Determine which lines of the records include the word "sorted", and copy them.
Content starts
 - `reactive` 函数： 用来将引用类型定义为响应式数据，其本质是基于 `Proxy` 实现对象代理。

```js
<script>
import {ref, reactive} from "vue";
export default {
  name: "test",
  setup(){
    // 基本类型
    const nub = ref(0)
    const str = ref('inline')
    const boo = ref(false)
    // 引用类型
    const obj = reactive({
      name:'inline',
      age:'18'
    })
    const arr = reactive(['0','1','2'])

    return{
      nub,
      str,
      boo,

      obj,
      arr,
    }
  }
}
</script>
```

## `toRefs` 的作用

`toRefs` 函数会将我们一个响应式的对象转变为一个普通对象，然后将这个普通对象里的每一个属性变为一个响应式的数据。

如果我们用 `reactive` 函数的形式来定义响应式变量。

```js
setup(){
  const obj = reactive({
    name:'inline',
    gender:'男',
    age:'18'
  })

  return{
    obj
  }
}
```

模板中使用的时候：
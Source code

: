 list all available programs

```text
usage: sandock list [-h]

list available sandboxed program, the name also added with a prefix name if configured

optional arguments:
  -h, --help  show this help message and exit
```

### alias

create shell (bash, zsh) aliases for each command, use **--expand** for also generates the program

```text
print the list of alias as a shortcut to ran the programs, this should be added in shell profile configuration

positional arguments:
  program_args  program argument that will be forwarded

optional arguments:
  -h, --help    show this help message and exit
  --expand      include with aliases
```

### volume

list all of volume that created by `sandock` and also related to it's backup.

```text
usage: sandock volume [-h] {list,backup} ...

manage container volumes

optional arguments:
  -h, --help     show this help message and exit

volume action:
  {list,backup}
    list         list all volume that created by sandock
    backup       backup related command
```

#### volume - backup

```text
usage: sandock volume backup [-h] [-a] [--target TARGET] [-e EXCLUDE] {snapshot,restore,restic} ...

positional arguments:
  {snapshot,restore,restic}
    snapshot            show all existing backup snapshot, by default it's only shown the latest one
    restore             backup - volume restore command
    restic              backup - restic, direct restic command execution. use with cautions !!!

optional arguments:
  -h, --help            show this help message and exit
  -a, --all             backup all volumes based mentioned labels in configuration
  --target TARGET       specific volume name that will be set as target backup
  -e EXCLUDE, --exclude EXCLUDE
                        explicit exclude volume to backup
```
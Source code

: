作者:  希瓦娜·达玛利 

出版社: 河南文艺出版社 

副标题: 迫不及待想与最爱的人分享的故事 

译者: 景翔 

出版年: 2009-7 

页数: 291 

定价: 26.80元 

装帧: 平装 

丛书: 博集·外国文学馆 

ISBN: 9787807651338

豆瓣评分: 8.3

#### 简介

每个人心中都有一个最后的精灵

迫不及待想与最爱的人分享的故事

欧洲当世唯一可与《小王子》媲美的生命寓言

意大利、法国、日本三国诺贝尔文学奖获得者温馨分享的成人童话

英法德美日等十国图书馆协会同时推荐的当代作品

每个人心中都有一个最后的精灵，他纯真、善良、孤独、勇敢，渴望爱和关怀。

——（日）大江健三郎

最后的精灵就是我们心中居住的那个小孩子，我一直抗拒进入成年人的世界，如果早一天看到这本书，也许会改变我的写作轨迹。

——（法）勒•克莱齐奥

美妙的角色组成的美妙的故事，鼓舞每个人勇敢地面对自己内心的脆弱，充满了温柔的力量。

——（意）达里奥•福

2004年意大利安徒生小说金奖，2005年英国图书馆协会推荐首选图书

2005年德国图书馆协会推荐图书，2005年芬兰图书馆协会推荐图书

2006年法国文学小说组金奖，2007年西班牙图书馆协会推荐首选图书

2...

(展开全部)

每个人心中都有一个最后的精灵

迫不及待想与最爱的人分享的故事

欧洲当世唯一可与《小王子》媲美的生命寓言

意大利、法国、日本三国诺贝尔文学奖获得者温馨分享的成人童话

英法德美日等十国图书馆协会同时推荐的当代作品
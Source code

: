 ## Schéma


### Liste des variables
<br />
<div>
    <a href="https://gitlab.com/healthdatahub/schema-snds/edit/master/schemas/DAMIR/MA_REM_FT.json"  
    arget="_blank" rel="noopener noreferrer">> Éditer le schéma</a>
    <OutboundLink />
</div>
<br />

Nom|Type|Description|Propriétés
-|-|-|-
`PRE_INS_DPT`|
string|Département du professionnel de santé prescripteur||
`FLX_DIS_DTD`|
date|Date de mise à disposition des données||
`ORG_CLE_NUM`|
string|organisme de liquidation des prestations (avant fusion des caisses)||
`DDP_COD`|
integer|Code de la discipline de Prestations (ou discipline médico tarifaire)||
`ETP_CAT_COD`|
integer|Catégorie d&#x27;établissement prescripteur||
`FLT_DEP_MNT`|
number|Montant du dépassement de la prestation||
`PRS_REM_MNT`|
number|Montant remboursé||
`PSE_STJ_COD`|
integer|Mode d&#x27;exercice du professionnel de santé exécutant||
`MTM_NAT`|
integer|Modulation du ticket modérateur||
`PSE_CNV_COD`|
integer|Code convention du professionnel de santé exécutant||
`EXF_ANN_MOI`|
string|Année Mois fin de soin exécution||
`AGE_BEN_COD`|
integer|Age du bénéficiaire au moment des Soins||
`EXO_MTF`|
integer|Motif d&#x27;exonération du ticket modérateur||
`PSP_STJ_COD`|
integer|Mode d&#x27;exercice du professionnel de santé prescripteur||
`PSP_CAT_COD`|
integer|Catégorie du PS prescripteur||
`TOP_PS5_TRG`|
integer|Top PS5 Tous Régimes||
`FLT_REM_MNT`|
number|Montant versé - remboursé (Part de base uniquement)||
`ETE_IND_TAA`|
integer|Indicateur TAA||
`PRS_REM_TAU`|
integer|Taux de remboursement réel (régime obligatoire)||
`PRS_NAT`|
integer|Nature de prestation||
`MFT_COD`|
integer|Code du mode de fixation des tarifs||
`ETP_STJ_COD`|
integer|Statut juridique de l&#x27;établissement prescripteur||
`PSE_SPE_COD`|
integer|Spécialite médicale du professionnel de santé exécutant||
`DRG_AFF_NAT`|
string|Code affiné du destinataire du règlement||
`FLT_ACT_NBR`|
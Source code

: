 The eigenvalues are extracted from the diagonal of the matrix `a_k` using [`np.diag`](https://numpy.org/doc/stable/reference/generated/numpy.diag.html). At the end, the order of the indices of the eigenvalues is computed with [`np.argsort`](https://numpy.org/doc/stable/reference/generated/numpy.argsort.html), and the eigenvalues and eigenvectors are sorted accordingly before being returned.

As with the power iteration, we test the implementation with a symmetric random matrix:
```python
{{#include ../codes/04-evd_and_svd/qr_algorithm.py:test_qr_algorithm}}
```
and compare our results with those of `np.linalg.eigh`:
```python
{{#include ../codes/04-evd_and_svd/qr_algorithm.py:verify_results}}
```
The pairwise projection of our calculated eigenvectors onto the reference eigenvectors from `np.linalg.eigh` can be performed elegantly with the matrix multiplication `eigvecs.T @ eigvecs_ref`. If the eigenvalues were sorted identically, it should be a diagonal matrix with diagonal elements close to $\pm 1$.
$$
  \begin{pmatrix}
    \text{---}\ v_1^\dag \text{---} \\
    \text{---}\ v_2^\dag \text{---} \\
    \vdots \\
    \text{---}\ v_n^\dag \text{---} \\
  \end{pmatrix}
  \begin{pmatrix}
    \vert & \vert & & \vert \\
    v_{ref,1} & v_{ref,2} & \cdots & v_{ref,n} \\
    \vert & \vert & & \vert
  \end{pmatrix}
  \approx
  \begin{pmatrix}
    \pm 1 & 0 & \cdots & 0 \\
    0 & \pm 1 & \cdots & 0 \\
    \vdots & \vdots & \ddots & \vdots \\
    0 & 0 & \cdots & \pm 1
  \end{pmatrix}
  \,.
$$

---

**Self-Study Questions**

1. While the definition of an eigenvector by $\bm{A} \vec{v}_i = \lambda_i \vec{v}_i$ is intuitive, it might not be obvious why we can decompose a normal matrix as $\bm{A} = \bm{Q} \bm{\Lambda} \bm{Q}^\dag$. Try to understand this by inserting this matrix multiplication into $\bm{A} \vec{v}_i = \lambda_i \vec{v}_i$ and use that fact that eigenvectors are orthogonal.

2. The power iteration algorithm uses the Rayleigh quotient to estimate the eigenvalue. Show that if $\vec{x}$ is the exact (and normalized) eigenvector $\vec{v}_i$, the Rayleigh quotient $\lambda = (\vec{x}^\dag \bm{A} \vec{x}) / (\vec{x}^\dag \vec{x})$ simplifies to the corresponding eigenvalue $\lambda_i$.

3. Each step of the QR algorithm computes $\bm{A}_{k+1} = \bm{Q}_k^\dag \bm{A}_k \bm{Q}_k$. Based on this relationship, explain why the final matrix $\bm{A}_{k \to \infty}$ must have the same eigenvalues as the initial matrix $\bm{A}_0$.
Content ends
▶ **ANSWER AREA**:
: The eigenvalues are extracted from the diagonal of the matrix `a_k` using [`np.diag`](https://numpy.org/doc/stable/reference/generated/numpy.diag.html). At the end, the order of the indices of the eigenvalues is computed with [`np.argsort`](https://numpy.org/doc/stable/reference/generated/numpy.argsort.html), and the eigenvalues and eigenvectors are sorted accordingly before being returned.
The pairwise projection of our calculated eigenvectors onto the reference eigenvectors from `np.linalg.eigh` can be performed elegantly with the matrix multiplication `eigvecs.T @ eigvecs_ref`. If the eigenvalues were sorted identically, it should be a diagonal matrix with diagonal elements close to $\pm 1$.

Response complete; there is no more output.